Indigenous-based agencies deliver mandated child and family services and programs in a way which maintains and strengthens the individual, the family, and the community within the context of Indigenous values and customs. Without indigenous networks of care, certain alternative care models might be disregarded or withheld from communities who practice these traditions. Additionally, Customary care preserves a child's cultural identity, respects the child's heritage, facilitates cross-generational connections, and recognizes the role of the community in raising its children.

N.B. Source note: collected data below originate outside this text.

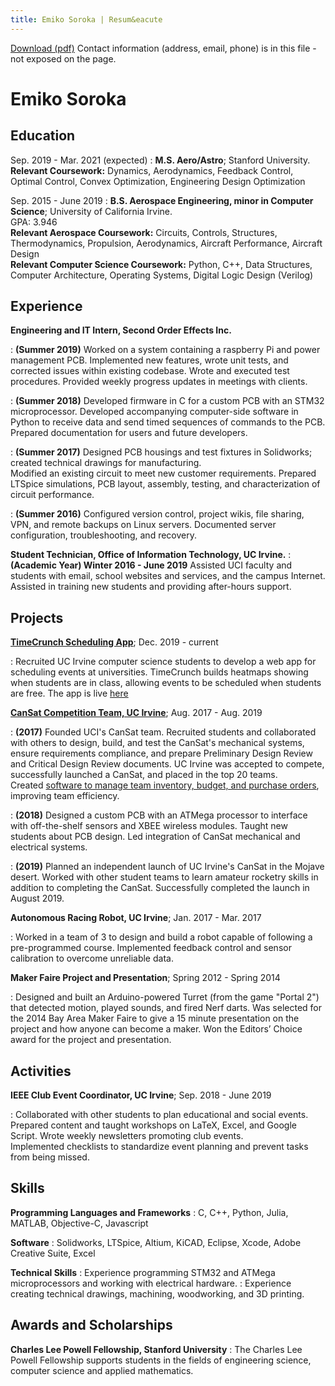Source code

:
 ```yaml
---
title: Emiko Soroka | Resum&eacute
---
```


[Download (pdf)](https://drive.google.com/uc?id=1GKrePbfowXLGKvOAfA9PCbA8mY5be9FJ&export=download)
Contact information (address, email, phone) is in this file - not exposed on the page.



Emiko Soroka
============

Education
---------

Sep. 2019 - Mar. 2021 (expected)
:   **M.S. Aero/Astro**; Stanford University.
<br>
**Relevant Coursework:** Dynamics, Aerodynamics, Feedback Control, Optimal Control, Convex Optimization, Engineering Design Optimization

Sep. 2015 - June 2019
:   **B.S. Aerospace Engineering, minor in Computer Science**; University of California Irvine.
<br>
GPA: 3.946 
<br>
**Relevant Aerospace Coursework:** Circuits, Controls, Structures, Thermodynamics, Propulsion, Aerodynamics, Aircraft Performance, Aircraft Design
<br>
**Relevant Computer Science Coursework:** Python, C++, Data Structures, Computer Architecture, Operating Systems, Digital Logic Design (Verilog)


Experience
----------

**Engineering and IT Intern, Second Order Effects Inc.**

:   **(Summer 2019)** Worked on a system containing a raspberry Pi and power management PCB. Implemented new
features, wrote unit tests, and corrected issues within existing codebase. Wrote and executed test procedures.
Provided weekly progress updates in meetings with clients.

:   **(Summer 2018)** Developed firmware in C for a custom PCB with an STM32 microprocessor. Developed accompanying
computer-side software in Python to receive data and send timed sequences of commands to the PCB.
Prepared documentation for users and future developers.

:   **(Summer 2017)** Designed PCB housings and test fixtures in Solidworks; created technical drawings for manufacturing.<br>
Modified an existing circuit to meet new customer requirements. Prepared LTSpice simulations, PCB
layout, assembly, testing, and characterization of circuit performance.


:   **(Summer 2016)** Configured version control, project wikis, file sharing, VPN, and remote backups on Linux servers.
Documented server configuration, troubleshooting, and recovery.

**Student Technician, Office of Information Technology, UC Irvine.**
:   **(Academic Year) Winter 2016 - June 2019**
Assisted UCI faculty and students with email, school websites and services, and the campus Internet.
<br>
Assisted in training new students and providing after-hours support.


Projects
----------

**[TimeCrunch Scheduling App](/projects/timecrunch)**; Dec. 2019 - current

:   Recruited UC Irvine computer science students to develop a web app for scheduling events at universities. TimeCrunch builds heatmaps showing when students are in class, allowing events to be scheduled when students are free. The app is live [here](http://timecrunch-app.herokuapp.com/)

**[CanSat Competition Team, UC Irvine](https://sites.google.com/a/uci.edu/cansat/)**; Aug. 2017 - Aug. 2019

:   **(2017)** Founded UCI's CanSat team. Recruited students and collaborated with others to design, build, and test the
CanSat's mechanical systems, ensure requirements compliance, and prepare Preliminary Design Review and Critical Design Review documents. UC Irvine was accepted to compete, successfully launched a CanSat, and placed in the top 20 teams.<br>
Created [software to manage team inventory, budget, and purchase orders](projects/tools-for-student-teams), improving team efficiency.

:   **(2018)** Designed a custom PCB with an ATMega processor to interface with off-the-shelf sensors and XBEE wireless modules. Taught new students about PCB design. Led integration of CanSat mechanical and electrical systems.

:   **(2019)** Planned an independent launch of UC Irvine's CanSat in the Mojave desert. Worked with other student teams to learn amateur rocketry skills in addition to completing the CanSat. Successfully completed the launch in August 2019.


**Autonomous Racing Robot, UC Irvine**; Jan. 2017 - Mar. 2017

:   Worked in a team of 3 to design and build a robot capable of following a pre-programmed course. Implemented feedback control and sensor calibration to overcome unreliable data.

**Maker Faire Project and Presentation**; Spring 2012 - Spring 2014

:   Designed and built an Arduino-powered Turret (from the game "Portal 2") that detected motion, played sounds, and fired Nerf darts. Was selected for the 2014 Bay Area Maker Faire to give a 15 minute presentation on the project and how anyone can become a maker.
Won the Editors’ Choice award for the project and presentation.

Activities
----------
**IEEE Club Event Coordinator, UC Irvine**; Sep. 2018 - June 2019

:   Collaborated with other students to plan educational and social events. Prepared content and taught workshops on LaTeX, Excel, and Google Script. Wrote weekly newsletters promoting club events.
<br>Implemented checklists to standardize event planning and prevent tasks from being missed.


Skills
----------
**Programming Languages and Frameworks**
:   C, C++, Python, Julia, MATLAB, Objective-C, Javascript

**Software**
:   Solidworks, LTSpice, Altium, KiCAD, Eclipse, Xcode, Adobe Creative Suite, Excel

**Technical Skills**
:   Experience programming STM32 and ATMega microprocessors and working with electrical hardware.
:   Experience creating technical drawings, machining, woodworking, and 3D printing.


Awards and Scholarships
----------
**Charles Lee Powell Fellowship, Stanford University**
:   The Charles Lee Powell Fellowship supports students in the fields of engineering science, computer science and applied mathematics.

==Child functioning concerns==
While 54% of cases have no child functioning concerns, a wide range of categories for physical, emotional, cognitive and behavioural issues may be exhibited by youth:
- Academic difficulties: 23%. Child has normal to above-normal intelligence, but has difficulties in one area. (i.e., reading or math)
- Depression/anxiety/withdrawal persisting almost daily for two weeks or more: 19%.
- Aggression: 15%
- Attachment issues: 14%. Child does not have physical or emotional closeness to the caregiver. It is difficult for the child to seek comfort, support or protection.
- ADD/ADHD: 11%
- Developmental disability: 11%
- Failure, not caused by organic reasons, to meet developmental milestones: 9%
- Self-harming behavior, self-mutilation (i.e. cutting) to suicide: 6%.
- Suicidal thoughts, from fleeting to detailed plan: 4%
- Running away from home on multiple occasions for at least one overnight period: 4%
- Inappropriate sexual behavior: 4%. Age-inappropriate behavior with toys, self or others; sexually explicit drawings or descriptions, sophisticated or unusual sexual knowledge, prostitution or seductive behaviour.
- Fetal alcohol syndrome: 4%
- Drug/solvent abuse: 4%
- Alcohol abuse: 3%
- Youth Criminal Justice Act involvement (charges or incarceration): 2%
- Physical disability: 2%
- Positive toxicology at birth: 1% positive for drugs or alcohol
- Other: 4%

==Health==
Many children enter care with bad health; over 90% have medical needs ranging from minor skin conditions to severe neurological disease. Children in care experience twice as many chronic difficulties, such as poor eyesight and hearing, when compared to children outside of the system. Often, children in care have poor or undocumented history of immunizations. Children in kinship care exhibit fewer health problems then those in regular foster care. Advice on smoking, drug and alcohol use as well as safe sex practices are most often given only after the child was engaged in such activities.

==Transitioning out of care==

In a number of studies, youth who have aged out of the child welfare system have spoken of their experiences and highlighted areas where they could have been better prepared for their transition from care. They speak of the frustration of being "cut off" from the system once they reach their 18th (or 19th) birthday to fend for themselves, with limited life skills, financial support and support networks. The transition from care is alluded to as a process that may take many years, not an event triggered by a youth’s 18th (or 19th) birthday. In most cases, the youth were not emotionally ready to live independently. Youth living with their families don’t typically achieve independence until their mid- to late-twenties, whereas youth in care are "expelled" from the system at age 18, whether they are ready or not.

–Anne Tweddle in Youth Leaving Care Report

For youth aged 24 years from the general public, 15% did not complete high school, 13.8% are unemployed, 6.4% are pregnant or are an unwed parent, and 5.5% are on public assistance. For youth from the foster care system of the same age, 50% did not complete high school, 50% are unemployed, 60% are pregnant or are an unwed parent (among females), and 30% are on public assistance.